→ **INPUT**

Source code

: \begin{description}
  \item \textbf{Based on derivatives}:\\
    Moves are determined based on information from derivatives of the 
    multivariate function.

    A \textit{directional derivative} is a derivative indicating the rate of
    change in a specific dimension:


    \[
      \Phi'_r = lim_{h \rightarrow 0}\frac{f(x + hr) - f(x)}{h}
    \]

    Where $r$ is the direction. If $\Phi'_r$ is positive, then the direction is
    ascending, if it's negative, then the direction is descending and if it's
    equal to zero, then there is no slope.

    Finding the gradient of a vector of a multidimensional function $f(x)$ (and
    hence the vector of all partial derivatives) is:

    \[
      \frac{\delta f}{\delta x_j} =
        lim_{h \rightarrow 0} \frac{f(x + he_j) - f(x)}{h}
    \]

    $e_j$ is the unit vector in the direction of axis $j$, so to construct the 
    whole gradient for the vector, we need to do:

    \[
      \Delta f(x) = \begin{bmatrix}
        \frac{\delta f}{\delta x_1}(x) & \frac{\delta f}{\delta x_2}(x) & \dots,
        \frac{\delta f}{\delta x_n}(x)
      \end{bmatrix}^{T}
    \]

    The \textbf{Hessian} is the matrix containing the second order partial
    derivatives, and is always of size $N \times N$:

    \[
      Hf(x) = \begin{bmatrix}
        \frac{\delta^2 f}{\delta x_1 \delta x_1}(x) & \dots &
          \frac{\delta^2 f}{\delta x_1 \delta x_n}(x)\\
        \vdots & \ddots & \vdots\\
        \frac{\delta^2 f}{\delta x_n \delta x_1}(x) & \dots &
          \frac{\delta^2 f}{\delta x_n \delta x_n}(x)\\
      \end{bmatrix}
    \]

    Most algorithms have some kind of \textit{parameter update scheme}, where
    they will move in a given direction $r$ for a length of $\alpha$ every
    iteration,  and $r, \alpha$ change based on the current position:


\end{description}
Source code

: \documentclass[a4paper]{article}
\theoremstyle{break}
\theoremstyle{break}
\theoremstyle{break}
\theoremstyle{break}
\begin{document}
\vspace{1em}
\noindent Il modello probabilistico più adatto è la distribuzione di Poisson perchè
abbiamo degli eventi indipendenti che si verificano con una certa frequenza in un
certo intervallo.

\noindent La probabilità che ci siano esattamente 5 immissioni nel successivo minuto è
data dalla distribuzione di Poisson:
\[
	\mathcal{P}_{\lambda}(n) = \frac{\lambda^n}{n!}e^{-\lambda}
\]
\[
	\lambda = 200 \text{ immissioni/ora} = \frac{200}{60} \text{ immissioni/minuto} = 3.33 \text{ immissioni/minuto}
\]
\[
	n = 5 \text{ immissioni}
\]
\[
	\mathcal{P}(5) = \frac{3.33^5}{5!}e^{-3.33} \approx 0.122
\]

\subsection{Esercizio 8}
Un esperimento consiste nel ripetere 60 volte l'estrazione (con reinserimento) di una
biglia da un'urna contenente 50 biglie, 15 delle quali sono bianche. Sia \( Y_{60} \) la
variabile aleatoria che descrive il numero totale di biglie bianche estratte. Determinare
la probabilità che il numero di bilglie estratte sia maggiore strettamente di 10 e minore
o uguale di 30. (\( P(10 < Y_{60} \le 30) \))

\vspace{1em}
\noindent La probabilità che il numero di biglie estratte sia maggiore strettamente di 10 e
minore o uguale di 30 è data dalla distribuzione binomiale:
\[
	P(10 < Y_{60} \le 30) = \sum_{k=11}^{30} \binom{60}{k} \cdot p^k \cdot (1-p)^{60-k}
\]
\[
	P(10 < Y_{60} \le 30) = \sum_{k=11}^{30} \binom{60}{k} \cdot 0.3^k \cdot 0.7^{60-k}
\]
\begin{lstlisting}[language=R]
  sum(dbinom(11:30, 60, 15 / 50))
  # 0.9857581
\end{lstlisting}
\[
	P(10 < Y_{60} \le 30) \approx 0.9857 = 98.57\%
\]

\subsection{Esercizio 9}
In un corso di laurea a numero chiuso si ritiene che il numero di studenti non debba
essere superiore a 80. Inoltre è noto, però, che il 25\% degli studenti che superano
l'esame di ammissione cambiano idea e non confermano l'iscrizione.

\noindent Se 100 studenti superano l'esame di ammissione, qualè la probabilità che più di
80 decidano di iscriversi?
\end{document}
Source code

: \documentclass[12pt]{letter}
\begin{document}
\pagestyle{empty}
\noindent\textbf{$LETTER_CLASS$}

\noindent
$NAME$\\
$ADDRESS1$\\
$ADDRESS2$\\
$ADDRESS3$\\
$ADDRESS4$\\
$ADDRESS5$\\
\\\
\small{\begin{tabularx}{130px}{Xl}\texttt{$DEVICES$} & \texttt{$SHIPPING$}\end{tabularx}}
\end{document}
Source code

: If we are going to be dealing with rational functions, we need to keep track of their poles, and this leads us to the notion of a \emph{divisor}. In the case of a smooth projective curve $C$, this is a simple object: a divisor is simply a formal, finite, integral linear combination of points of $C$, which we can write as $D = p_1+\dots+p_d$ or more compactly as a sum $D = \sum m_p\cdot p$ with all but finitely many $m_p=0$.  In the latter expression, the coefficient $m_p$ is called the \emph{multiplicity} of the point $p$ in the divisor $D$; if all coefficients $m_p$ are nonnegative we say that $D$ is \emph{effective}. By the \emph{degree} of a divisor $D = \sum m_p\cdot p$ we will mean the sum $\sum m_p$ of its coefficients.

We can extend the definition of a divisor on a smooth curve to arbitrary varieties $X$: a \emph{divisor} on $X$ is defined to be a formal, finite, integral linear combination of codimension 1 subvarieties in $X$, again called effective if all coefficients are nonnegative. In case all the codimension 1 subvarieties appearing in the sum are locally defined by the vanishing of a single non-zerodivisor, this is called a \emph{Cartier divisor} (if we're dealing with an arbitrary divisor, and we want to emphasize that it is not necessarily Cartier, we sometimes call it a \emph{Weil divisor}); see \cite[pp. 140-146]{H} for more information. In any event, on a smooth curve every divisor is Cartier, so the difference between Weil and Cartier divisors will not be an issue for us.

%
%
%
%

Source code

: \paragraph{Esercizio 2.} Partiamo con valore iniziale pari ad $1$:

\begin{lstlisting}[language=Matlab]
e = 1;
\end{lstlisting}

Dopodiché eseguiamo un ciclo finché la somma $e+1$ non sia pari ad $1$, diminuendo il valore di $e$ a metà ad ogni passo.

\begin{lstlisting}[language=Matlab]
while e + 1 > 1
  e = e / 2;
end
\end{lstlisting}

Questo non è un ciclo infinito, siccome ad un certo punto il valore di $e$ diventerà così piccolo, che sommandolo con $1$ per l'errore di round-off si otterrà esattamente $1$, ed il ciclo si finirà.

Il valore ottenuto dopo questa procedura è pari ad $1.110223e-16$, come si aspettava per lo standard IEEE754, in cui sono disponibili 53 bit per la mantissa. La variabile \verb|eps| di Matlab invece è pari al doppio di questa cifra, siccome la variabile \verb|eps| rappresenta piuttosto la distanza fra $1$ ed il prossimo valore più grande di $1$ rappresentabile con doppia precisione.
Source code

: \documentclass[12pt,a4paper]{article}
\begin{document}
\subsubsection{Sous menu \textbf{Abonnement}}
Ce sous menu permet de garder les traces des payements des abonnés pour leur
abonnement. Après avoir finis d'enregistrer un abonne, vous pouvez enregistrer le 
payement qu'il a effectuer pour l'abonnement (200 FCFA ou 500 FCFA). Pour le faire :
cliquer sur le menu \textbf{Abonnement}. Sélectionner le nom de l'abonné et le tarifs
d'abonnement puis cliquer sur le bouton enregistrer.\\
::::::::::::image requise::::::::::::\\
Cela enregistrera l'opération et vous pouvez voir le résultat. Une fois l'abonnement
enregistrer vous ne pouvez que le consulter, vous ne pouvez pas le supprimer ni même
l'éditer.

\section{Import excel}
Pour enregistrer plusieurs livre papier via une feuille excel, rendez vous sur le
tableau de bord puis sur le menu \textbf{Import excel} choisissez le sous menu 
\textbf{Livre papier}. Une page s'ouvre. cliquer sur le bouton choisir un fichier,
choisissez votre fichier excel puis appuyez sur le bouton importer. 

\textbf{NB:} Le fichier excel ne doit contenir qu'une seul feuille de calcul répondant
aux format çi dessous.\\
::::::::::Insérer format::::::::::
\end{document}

→ **WHAT YOU NEED TO DO**
An exact copy of the lines from the one with "aux format çi dessous.\\" through the last line of the listing is the whole answer.

→ **RESULT OF THE TASK**
aux format çi dessous.\\
::::::::::Insérer format::::::::::
\end{document}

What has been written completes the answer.